6. Upstart runs the rc-sysinit job in response to the filesystem and static-network-up events. This job is responsible for maintaining the system’s current runlevel, and when started for the first time without a runlevel, it switches the system to the default runlevel by emitting arunlevel event.

7. Upstart runs most of the other startup jobs on the system in response to the runlevel event and the new runlevel.

The process can become complicated because it’s not always clear where events originate. Upstart emits only a few events, and the rest come from jobs. Job configuration files usually declare the events that they will emit, but the details of how the job emits the events are usually not in the Upstart job configuration files.

To get to the bottom of things, you’ll often have to dig. For example, consider the static-network-up event. The network-interface.conf job configuration file says that it emits this event, but it doesn’t say where. It turns out that the event stems from the ifup command, which this job runs when initializing a network interface in the /etc/network/if-up.d/upstart script.

NOTE

Though all of this is documented (the ifup.d directory is in the interfaces(5) manual page referenced by the ifup(8) manual page), it can be challenging to find out how this all works just by reading the documentation. It’s usually faster to grep the event name in a lot of configuration files to see what comes up, then to try to piece everything back together from there.
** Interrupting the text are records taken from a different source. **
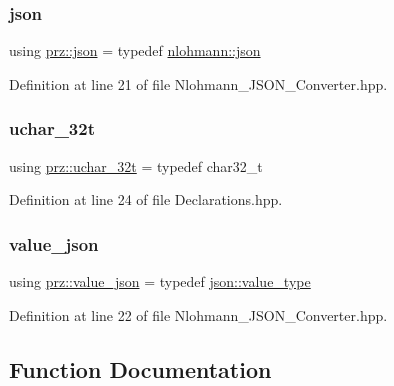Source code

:\subsubsection{\texorpdfstring{json}{json}}
{\footnotesize\ttfamily using \mbox{\hyperlink{namespaceprz_a2d8e9eeb62cf098759f1fff869da67f7}{prz\+::json}} = typedef \mbox{\hyperlink{namespacenlohmann_a2bfd99e845a2e5cd90aeaf1b1431f474}{nlohmann\+::json}}}



Definition at line 21 of file Nlohmann\+\_\+\+J\+S\+O\+N\+\_\+\+Converter.\+hpp.

\mbox{\label{namespaceprz_a900326d968b998836015a7d742cc941c}} 
\subsubsection{\texorpdfstring{uchar\_32t}{uchar\_32t}}
{\footnotesize\ttfamily using \mbox{\hyperlink{namespaceprz_a900326d968b998836015a7d742cc941c}{prz\+::uchar\+\_\+32t}} = typedef char32\+\_\+t}



Definition at line 24 of file Declarations.\+hpp.

\mbox{\label{namespaceprz_a8dc8c96e6ba58afc2c8089b94234c74f}} 
\subsubsection{\texorpdfstring{value\_json}{value\_json}}
{\footnotesize\ttfamily using \mbox{\hyperlink{namespaceprz_a8dc8c96e6ba58afc2c8089b94234c74f}{prz\+::value\+\_\+json}} = typedef \mbox{\hyperlink{classnlohmann_1_1basic__json_a2b3297873b70c080837e8eedc4fec32f}{json\+::value\+\_\+type}}}



Definition at line 22 of file Nlohmann\+\_\+\+J\+S\+O\+N\+\_\+\+Converter.\+hpp.



\subsection{Function Documentation}
\mbox{\label{namespaceprz_adf1775cc377a8c1a6b92ba0e648d98f1}}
One issue with Upstart is that there’s currently no clear way to view events. You can turn its log priority to debug, which will cause it to log everything that comes in (typically to /var/log/syslog), but the copious amount of extraneous information in this file makes it difficult to determine an event’s context.

6.5.2 Upstart Jobs

Each file in the Upstart /etc/init configuration directory corresponds to a job, and the main configuration file for each job has a .conf extension. For example, /etc/init/mountall.conf defines the mountall job.

There are two primary kinds of Upstart jobs:

§ Task jobs. These are jobs with a clear end. For example, mountall is a task job because it terminates when finished mounting filesystems.
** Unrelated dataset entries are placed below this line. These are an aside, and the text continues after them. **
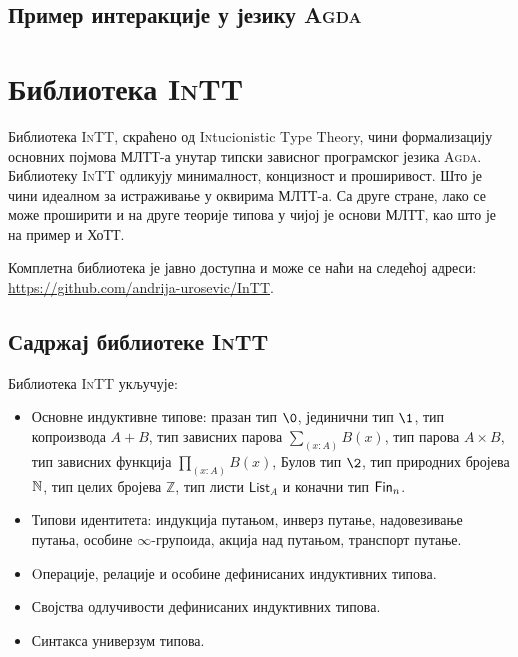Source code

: \documentclass[12pt,oneside]{memoir}
\begin{document}
\section{Пример интеракције у језику \textsc{Agda}}
\label{sec:ex}



\chapter{Библиотека \textsc{InTT}}

Библиотека \textsc{InTT}, скраћено од \textsc{In}tucionistic \textsc{T}ype \textsc{T}heory, чини формализацију основних појмова МЛТТ-а унутар типски зависног програмског језика \textsc{Agda}. Библиотеку \textsc{InTT} одликују минималност, концизност и проширивост. Што је чини идеалном за истраживање у оквирима МЛТТ-а. Са друге стране, лако се може проширити и на друге теорије типова у чијој је основи МЛТТ, као што је на пример и ХоТТ. 

Комплетна библиотека је јавно доступна и може се наћи на следећој адреси: \url{https://github.com/andrija-urosevic/InTT}.

\section{Садржај библиотеке \textsc{InTT}}

Библиотека \textsc{InTT} укључује:
\begin{itemize}
    \item{Основне индуктивне типове: празан тип $\0$, јединични тип $\1$, тип копроизвода $A + B$, тип зависних парова $\sum_{(x : A)} B(x)$, тип парова $A \times B$, тип зависних функција $\prod_{(x : A)} B(x)$, Булов тип $\2$, тип природних бројева ${\mathbb{N}}$, тип целих бројева $\mathbb{Z}$, тип листи $\mathsf{List}_{A}$ и коначни тип $\mathsf{Fin}_{n}$.}
    \item{Типови идентитета: индукција путањом, инверз путање, надовезивање путања, особине $\infty$-групоида, акција над путањом, транспорт путање.}
    \item{Oперације, релације и особине дефинисаних индуктивних типова.}
    \item{Својства одлучивости дефинисаних индуктивних типова.}
    \item{Синтакса универзум типова.}
\end{itemize}
\end{document}
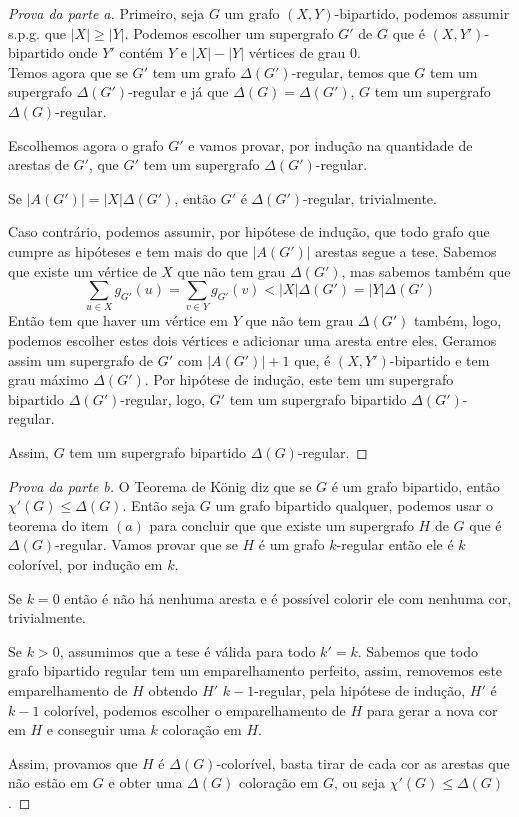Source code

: \documentclass[12pt]{article}
\begin{document}
\begin{proof}[Prova da parte a]
Primeiro, seja $G$ um grafo $(X,Y)$-bipartido, podemos assumir s.p.g. que $|X| \geq |Y|$. Podemos escolher um supergrafo $G'$ de $G$ que é $(X,Y')$-bipartido onde $Y'$ contém $Y$ e $|X|-|Y|$ vértices de grau 0. \\
Temos agora que se $G'$ tem um grafo $\Delta(G')$-regular, temos que $G$ tem um supergrafo $\Delta(G')$-regular e já que $\Delta(G) = \Delta(G')$, $G$ tem um supergrafo $\Delta(G)$-regular.

Escolhemos agora o grafo $G'$ e vamos provar, por indução na quantidade de arestas de $G'$, que $G'$ tem um supergrafo $\Delta(G')$-regular. 

Se $|A(G')| = |X|\Delta(G')$, então $G'$ é $\Delta(G')$-regular, trivialmente.

Caso contrário, podemos assumir, por hipótese de indução, que todo grafo que cumpre as hipóteses e tem mais do que $|A(G')|$ arestas segue a tese. Sabemos que existe um vértice de $X$ que não tem grau $\Delta(G')$, mas sabemos também que
$$ \sum\limits_{u \in X} g_{G'}(u) = \sum\limits_{v \in Y} g_{G'}(v) < |X|\Delta(G') = |Y|\Delta(G') $$
Então tem que haver um vértice em $Y$ que não tem grau $\Delta(G')$ também, logo, podemos escolher estes dois vértices e adicionar uma aresta entre eles. Geramos assim um supergrafo de $G'$ com $|A(G')|+1$ que, é $(X,Y')$-bipartido e tem grau máximo $\Delta(G')$. Por hipótese de indução, este tem um supergrafo bipartido $\Delta(G')$-regular, logo, $G'$ tem um supergrafo bipartido $\Delta(G')$-regular.

Assim, $G$ tem um supergrafo bipartido $\Delta(G)$-regular.
\end{proof}

\begin{proof}[Prova da parte b]
O Teorema de König diz que se $G$ é um grafo bipartido, então $\chi'(G) \leq \Delta(G)$. Então seja $G$ um grafo bipartido qualquer, podemos usar o teorema do item $(a)$ para concluir que que existe um supergrafo $H$ de $G$ que é $\Delta(G)$-regular. Vamos provar que se $H$ é um grafo $k$-regular então ele é $k$ colorível, por indução em $k$.

Se $k = 0$ então é não há nenhuma aresta e é possível colorir ele com nenhuma cor, trivialmente. 

Se $k > 0$, assumimos que a tese é válida para todo $k' = k$. Sabemos que todo grafo bipartido regular tem um emparelhamento perfeito, assim, removemos este emparelhamento de $H$ obtendo $H'$ $k-1$-regular, pela hipótese de indução, $H'$ é $k-1$ colorível, podemos escolher o emparelhamento de $H$ para gerar a nova cor em $H$ e conseguir uma $k$ coloração em $H$.

Assim, provamos que $H$ é $\Delta(G)$-colorível, basta tirar de cada cor as arestas que não estão em $G$ e obter uma $\Delta(G)$ coloração em $G$, ou seja $\chi'(G) \leq \Delta(G)$.
\end{proof}
\end{document}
§ Service jobs. These jobs have no defined stop. Servers (daemons) such as udevd, database servers, and web servers are all service jobs.

A third kind of job is an abstract job. Think of this as a kind of virtual service job. Abstract jobs exist only in Upstart and start nothing by themselves, but they are sometimes used as management tools for other jobs because other jobs can start and stop based on the events coming from an abstract job.

Viewing Jobs

You can view Upstart jobs and job status with the initctl command. To get an overview of what’s happening on your system, run:

$ initctl list

You’ll get a lot of output, so let’s just look at two sample jobs that might appear in a typical listing. Here’s a simple example of a task job status:

mountall stop/waiting

This indicates that the mountall task job has a status of stop/waiting, meaning that it’s not running. (Unfortunately, as of this writing, you can’t use the status to determine whether a job already ran or not because stop/waiting also applies to jobs that have never run.)
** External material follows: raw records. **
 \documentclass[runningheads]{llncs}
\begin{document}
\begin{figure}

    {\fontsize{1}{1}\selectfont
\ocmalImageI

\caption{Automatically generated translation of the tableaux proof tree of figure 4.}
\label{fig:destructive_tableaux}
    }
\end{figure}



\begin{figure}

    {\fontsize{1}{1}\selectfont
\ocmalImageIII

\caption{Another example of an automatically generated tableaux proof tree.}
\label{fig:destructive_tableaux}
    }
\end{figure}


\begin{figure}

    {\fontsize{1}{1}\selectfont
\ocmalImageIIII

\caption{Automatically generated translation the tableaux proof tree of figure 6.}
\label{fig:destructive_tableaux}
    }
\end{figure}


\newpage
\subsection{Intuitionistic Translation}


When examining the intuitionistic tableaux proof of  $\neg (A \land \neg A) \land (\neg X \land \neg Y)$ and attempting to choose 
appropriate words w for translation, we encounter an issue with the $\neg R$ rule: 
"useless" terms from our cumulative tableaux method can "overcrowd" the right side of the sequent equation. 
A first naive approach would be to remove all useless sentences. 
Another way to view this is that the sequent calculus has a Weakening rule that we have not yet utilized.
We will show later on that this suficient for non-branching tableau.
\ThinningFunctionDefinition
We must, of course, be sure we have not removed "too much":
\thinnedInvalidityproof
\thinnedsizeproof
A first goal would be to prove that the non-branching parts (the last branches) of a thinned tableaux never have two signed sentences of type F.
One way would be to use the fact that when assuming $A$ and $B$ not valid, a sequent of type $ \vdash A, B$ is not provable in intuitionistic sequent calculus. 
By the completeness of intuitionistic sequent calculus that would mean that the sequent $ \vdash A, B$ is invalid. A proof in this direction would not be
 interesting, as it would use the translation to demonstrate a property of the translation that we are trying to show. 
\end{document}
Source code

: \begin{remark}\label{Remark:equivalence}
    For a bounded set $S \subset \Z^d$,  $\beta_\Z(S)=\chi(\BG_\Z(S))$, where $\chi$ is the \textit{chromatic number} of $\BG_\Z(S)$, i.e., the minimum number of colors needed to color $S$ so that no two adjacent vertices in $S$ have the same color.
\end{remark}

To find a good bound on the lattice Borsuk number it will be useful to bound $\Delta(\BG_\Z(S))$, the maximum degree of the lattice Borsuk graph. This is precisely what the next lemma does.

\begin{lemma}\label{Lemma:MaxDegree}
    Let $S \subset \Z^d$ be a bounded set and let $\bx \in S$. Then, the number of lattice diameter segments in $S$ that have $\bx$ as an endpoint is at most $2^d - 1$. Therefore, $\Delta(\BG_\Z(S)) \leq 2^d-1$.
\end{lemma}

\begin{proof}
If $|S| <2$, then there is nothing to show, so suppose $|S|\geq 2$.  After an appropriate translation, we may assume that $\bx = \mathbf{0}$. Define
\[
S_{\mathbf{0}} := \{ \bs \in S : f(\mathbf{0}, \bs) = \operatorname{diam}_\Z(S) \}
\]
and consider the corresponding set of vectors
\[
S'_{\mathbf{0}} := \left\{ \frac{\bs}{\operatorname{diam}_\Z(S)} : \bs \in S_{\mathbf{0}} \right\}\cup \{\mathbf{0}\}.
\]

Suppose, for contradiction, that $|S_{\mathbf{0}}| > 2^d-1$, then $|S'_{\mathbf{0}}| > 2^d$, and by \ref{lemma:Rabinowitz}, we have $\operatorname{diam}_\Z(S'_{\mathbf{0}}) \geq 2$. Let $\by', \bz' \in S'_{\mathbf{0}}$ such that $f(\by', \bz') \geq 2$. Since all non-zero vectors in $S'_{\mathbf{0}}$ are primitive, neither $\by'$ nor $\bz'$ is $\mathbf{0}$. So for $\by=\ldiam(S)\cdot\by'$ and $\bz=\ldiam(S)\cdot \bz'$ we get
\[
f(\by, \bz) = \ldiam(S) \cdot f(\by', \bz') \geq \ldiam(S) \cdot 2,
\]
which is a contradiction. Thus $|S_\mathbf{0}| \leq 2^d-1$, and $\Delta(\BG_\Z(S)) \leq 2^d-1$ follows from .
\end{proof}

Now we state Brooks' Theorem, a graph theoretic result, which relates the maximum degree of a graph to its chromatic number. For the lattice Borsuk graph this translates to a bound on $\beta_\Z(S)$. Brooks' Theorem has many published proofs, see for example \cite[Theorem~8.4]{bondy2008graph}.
Service jobs that have associated processes appear in the status listing as follows:

tty1 start/running, process 1634

This line shows that the tty1 job is running and that process ID 1634 is performing the job. (Not all service jobs have associated processes.)

NOTE

If you know a job’s name, you can view its status directly with initctl status job.

The status portion of the initctl output (e.g., stop/waiting) can be confusing. The left-hand side (before the /) is the goal, or what the job is supposed to be working toward, such as start or stop. The right-hand side is the current job state, or what the job is doing right now, such as waiting or running. For example, in the preceding listing, the tty1 job has the status start/running, meaning that its goal is to start. The state of running indicates that it has started successfully. (For service jobs, the running state is nominal.)

The mountall case is a bit different because task jobs don’t remain running. The stop/waiting status usually indicates that the job started and completed its task. Upon completing its task, it moved from a start to a stop goal, and it is now waiting for further commands from Upstart.

Unfortunately, as mentioned earlier, because jobs that have never started also have an Upstart stop/waiting status, you can’t really tell whether a job has run or never started unless you enable debugging and look at the logs, as described in 6.5.5 Upstart Logs.

NOTE

You won’t see jobs running on your system that were started with Upstart’s System V compatibility feature.

Job State Transitions

There are many job states, but there’s a set way to move between them. For example, here’s how a typical job starts:

1. All jobs begin in the stop/waiting status.

2. When a user or a system event starts a job, the job’s goal changes from stop to start.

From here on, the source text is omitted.